The Government recently produced its response to the Culture, Media and Sport Committee’s inquiry into the governance of football. There are of course some ways in which professional football may impinge on government responsibilities – for example, the sale of broadcasting rights (which may conflict with competition law) and the notorious "football creditors rule" (by which the footballing authorities have asserted the priority of debts to other clubs over debts to the taxpayer in bankruptcy cases). But this latest intervention is focused elsewhere.
Its prime concern is with creating a new Football Association board, a plan to develop a new wide-ranging system of licensing/regulation of clubs, and with making major changes to the representative structures of the FA. It explicitly threatens to impose legislation in these areas if the football authorities fail to come up with agreement on these measures by the end of February next year.
All this may be sensible enough, and we might agree with many of the sentiments – but why on earth should the government be involved? Nowhere in the paper does the Department explain why a private activity between consenting adults, like football, should be subject to this kind of pressure from the state.
One can only assume that the laddish interest in football begun under Tony Blair endures under the Coalition.
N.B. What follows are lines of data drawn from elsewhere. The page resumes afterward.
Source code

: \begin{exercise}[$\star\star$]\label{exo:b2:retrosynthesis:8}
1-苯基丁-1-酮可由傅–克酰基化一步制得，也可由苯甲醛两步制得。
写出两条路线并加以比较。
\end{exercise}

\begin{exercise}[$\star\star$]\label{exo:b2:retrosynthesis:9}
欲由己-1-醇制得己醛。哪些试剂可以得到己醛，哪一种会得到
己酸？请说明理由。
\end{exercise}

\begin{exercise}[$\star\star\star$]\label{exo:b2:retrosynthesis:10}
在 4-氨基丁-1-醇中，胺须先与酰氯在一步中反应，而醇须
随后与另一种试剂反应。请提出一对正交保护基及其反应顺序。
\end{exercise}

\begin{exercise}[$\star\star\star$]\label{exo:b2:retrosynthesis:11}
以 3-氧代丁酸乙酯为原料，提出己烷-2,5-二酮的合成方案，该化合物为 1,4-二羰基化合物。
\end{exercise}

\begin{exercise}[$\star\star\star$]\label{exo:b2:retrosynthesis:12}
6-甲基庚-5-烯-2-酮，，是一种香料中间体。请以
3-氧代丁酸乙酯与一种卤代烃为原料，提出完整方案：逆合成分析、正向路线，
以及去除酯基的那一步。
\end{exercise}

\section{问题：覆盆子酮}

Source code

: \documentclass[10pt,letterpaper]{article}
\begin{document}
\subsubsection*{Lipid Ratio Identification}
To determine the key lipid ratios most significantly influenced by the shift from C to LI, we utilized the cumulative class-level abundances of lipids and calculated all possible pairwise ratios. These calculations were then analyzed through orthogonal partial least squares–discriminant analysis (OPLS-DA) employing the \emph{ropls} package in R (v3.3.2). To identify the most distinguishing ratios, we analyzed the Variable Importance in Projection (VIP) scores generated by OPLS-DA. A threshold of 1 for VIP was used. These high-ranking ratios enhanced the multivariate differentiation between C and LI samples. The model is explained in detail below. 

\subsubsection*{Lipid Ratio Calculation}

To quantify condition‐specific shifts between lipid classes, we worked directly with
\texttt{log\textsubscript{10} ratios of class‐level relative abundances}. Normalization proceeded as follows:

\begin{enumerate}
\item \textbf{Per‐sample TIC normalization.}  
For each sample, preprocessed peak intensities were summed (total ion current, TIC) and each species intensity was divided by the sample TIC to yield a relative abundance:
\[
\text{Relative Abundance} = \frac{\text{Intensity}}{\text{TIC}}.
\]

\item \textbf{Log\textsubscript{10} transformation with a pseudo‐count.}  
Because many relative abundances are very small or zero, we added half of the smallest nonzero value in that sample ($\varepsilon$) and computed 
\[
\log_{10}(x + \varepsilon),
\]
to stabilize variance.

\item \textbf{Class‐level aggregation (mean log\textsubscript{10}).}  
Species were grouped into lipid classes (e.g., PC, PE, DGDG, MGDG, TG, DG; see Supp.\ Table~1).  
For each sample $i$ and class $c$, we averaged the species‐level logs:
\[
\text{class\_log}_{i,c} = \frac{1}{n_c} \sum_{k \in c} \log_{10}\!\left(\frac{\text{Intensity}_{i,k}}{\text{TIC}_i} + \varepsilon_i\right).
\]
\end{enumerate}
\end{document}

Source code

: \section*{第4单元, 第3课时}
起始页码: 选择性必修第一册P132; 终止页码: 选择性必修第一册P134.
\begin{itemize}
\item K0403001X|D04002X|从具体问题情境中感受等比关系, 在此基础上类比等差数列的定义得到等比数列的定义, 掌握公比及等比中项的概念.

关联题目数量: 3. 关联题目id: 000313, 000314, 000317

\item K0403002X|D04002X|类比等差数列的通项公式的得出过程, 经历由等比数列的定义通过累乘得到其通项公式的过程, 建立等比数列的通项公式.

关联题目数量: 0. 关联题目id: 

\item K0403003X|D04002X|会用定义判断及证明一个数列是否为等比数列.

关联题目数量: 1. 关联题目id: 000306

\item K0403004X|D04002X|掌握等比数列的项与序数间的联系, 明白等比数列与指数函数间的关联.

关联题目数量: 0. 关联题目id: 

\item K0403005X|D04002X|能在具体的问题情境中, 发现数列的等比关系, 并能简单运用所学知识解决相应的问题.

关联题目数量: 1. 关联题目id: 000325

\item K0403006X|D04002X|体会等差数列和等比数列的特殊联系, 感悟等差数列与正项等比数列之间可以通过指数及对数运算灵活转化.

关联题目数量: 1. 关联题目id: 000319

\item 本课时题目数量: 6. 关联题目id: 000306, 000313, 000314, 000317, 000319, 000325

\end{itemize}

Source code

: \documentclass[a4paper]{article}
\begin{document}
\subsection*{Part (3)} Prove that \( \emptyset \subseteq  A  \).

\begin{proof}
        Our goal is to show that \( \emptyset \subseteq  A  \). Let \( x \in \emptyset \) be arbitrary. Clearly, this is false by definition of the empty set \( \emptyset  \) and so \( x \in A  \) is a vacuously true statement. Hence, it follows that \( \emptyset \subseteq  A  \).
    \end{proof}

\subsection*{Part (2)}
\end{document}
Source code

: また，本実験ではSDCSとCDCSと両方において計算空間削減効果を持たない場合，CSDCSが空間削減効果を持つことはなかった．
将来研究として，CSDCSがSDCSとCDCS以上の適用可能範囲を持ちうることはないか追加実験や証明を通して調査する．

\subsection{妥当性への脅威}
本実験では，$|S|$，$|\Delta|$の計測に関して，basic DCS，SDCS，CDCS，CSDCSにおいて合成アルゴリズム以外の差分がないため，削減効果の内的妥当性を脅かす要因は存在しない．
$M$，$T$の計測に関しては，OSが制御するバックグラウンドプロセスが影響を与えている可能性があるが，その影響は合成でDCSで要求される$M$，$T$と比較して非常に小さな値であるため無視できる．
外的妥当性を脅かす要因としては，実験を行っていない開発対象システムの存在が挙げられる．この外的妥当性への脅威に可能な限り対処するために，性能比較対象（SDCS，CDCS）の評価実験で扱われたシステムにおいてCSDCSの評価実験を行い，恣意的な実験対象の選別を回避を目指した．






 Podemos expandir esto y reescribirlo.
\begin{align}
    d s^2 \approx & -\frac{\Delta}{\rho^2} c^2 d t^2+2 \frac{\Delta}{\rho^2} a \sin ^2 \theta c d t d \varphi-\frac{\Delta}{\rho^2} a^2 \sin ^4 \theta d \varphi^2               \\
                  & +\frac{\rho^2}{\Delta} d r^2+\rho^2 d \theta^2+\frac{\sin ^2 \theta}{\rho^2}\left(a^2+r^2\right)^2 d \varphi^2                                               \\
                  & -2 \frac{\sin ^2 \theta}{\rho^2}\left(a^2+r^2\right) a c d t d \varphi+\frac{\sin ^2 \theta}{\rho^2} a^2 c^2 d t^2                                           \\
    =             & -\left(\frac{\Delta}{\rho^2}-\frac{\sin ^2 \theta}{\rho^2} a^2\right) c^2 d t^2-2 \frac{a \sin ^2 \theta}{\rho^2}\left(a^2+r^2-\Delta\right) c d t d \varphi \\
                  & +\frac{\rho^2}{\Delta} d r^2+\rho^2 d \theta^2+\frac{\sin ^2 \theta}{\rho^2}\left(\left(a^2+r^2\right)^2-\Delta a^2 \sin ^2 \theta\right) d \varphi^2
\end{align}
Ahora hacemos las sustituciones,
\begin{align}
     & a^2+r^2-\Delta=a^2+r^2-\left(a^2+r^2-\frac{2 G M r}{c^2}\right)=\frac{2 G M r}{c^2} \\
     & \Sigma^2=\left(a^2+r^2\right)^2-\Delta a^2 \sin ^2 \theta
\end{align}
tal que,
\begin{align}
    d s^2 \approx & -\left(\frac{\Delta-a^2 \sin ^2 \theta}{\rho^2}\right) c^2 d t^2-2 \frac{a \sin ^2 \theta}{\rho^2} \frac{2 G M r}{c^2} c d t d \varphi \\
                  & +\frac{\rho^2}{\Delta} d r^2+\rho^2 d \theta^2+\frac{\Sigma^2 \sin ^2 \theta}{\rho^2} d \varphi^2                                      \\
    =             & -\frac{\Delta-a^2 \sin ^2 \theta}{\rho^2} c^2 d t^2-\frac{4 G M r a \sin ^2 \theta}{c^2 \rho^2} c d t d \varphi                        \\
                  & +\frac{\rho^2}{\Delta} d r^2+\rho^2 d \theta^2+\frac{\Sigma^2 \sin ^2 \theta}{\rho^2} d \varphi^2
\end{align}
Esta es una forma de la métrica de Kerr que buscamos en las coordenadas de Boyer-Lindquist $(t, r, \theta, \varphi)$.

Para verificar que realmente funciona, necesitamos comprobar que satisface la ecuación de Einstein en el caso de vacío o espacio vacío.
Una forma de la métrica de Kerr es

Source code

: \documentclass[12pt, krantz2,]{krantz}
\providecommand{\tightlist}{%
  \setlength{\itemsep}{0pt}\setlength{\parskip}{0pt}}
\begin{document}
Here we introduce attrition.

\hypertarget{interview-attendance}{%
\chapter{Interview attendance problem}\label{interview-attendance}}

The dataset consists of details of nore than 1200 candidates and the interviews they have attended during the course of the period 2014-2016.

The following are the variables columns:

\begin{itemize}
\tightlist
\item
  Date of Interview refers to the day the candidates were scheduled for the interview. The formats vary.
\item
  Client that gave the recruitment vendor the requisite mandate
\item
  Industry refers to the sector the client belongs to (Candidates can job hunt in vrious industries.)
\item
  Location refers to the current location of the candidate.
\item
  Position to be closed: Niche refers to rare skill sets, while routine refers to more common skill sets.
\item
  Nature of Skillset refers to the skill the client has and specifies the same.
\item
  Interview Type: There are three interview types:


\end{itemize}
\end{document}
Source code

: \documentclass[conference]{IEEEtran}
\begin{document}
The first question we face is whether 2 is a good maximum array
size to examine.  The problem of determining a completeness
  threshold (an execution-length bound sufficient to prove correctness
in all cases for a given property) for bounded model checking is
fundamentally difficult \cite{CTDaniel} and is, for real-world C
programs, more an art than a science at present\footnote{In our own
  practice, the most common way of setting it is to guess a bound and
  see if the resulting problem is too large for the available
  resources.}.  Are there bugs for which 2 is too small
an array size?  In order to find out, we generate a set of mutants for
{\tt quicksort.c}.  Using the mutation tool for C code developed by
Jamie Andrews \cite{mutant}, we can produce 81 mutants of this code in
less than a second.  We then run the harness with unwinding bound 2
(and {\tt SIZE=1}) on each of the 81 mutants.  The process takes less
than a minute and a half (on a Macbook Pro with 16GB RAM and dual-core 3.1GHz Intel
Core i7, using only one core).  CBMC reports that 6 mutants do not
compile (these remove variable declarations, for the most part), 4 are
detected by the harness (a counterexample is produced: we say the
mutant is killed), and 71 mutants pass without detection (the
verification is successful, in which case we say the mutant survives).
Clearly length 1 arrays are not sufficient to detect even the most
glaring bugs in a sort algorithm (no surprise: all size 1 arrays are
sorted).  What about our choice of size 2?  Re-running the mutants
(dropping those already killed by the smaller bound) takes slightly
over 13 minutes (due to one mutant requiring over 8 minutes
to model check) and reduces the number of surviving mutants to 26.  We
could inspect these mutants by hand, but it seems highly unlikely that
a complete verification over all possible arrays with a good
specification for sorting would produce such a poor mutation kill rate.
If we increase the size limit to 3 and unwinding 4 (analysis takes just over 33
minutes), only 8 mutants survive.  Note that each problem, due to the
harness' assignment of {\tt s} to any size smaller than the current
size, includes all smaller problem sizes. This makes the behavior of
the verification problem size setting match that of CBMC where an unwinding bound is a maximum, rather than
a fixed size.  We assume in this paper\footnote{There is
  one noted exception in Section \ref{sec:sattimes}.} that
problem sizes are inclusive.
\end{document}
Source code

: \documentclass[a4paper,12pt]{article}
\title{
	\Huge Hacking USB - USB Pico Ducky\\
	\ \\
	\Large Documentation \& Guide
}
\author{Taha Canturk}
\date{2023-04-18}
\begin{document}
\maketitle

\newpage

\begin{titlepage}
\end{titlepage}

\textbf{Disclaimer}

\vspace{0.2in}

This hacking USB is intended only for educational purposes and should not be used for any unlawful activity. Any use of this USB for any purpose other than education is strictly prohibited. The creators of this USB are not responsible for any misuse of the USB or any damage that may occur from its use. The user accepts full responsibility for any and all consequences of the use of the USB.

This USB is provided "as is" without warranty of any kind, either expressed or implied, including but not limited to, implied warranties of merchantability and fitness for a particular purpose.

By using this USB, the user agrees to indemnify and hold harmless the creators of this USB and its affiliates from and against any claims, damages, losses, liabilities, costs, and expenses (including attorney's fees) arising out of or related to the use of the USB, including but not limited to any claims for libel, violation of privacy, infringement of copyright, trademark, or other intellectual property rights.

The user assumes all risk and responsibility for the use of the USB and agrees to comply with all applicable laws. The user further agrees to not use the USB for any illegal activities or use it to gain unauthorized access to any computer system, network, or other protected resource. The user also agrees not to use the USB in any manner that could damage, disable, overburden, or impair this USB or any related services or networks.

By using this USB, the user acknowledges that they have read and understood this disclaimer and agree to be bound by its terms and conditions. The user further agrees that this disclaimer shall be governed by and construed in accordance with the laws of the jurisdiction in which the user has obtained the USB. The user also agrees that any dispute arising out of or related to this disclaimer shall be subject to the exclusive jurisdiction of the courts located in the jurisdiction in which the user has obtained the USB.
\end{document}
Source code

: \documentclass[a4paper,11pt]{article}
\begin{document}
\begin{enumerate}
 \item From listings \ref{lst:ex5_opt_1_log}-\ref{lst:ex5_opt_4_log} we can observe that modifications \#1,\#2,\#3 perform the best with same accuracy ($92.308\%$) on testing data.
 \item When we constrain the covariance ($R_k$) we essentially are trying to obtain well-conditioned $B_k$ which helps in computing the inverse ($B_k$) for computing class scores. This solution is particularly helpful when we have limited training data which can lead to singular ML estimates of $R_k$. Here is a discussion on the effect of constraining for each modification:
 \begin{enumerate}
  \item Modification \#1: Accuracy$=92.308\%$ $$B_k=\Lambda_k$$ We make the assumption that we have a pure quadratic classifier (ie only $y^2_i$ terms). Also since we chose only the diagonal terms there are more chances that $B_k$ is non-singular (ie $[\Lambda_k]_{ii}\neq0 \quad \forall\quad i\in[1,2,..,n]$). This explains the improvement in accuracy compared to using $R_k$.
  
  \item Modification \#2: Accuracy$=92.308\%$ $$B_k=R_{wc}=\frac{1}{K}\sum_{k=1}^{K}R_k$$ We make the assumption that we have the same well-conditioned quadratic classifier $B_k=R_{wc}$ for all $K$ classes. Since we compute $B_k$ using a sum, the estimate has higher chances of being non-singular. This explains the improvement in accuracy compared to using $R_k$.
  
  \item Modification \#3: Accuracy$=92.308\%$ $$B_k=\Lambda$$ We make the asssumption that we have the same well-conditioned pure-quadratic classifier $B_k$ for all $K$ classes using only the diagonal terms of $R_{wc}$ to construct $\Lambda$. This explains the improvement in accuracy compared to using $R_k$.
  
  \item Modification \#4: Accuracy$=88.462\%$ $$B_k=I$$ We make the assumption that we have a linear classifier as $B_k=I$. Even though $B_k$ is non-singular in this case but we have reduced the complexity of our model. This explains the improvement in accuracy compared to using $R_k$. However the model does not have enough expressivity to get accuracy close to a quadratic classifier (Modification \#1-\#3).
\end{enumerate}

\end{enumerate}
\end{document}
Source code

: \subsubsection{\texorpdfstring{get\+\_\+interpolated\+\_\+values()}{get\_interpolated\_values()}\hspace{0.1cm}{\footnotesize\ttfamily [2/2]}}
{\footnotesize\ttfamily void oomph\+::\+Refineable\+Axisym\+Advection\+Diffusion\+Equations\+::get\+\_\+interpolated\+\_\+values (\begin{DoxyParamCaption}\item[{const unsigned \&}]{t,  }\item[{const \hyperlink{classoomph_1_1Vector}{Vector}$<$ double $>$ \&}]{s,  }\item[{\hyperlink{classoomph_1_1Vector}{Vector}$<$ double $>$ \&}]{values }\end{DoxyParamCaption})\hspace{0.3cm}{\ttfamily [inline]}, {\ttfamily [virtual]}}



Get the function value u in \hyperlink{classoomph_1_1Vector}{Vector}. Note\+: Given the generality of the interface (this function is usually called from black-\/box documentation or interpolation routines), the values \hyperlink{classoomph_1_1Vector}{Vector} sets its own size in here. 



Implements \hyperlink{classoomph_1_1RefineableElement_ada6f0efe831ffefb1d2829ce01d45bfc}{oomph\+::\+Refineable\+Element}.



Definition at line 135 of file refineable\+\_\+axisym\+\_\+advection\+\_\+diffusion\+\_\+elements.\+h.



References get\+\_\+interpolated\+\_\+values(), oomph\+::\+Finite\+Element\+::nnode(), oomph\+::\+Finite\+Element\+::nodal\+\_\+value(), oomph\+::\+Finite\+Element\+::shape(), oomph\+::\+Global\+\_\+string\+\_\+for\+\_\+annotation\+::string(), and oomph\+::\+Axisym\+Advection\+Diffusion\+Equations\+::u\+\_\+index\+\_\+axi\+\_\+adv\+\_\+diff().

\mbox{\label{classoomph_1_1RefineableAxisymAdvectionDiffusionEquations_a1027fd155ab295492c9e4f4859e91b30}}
You’d think they had better things to do. It’s not as if there is public money involved.
The same cannot be said for some other interventions, however. The hyperactive Sports Minister (Hugh Robertson MP), was also busy last week demanding an inquiry into Rugby Union in the aftermath of the disastrous World Cup. This has been an obsession for quite a while. Admittedly the Rugby Football Union senior management has been in a mess for some time, and Robertson called in the Acting RFU Chairman in August to demand changes. In this case he had some ostensible justification as the government is planning to underwrite the cost of the 2015 World Cup to the extent of £25 million. But while there is obviously a cause for concern if we are entrusting public money to an organisation which resembles a headless chicken, surely a prior question is: why does rugby need public money anyway?
This brings us onto the subject of the Olympics, which are officially going to cost us over £10 billion, though the real cost is likely be even higher. Academic research suggests that these mega-events, while hugely enjoyable, always cost more than expected and bring few, if any, lasting benefits to the host country.
Robertson has been active on this front as well in the last couple of weeks. The planned sale of the Olympic stadium to West Ham United (predicated incidentally on a huge injection of money from one of the country’s poorest boroughs) has collapsed, and Plan B will now see the government being a permanent landlord to West Ham or Tottenham Hotspur. As Mr Robertson puts it" “the Government is committed to securing a legacy from the Olympic stadium, and wants to see it reopening in 2014”. No doubt one or other of these clubs, whose management and employees earn millions a year, will receive a handsome public subsidy in order to meet this deadline. They will be repeating the example of current Premiership leaders and big spenders Manchester City, whose excellent ground was a present from taxpayers following the Commonwealth games a few years back.
How did we get into this situation? Was there ever an election fought on the need to get the government involved in sport? If so I must have missed it.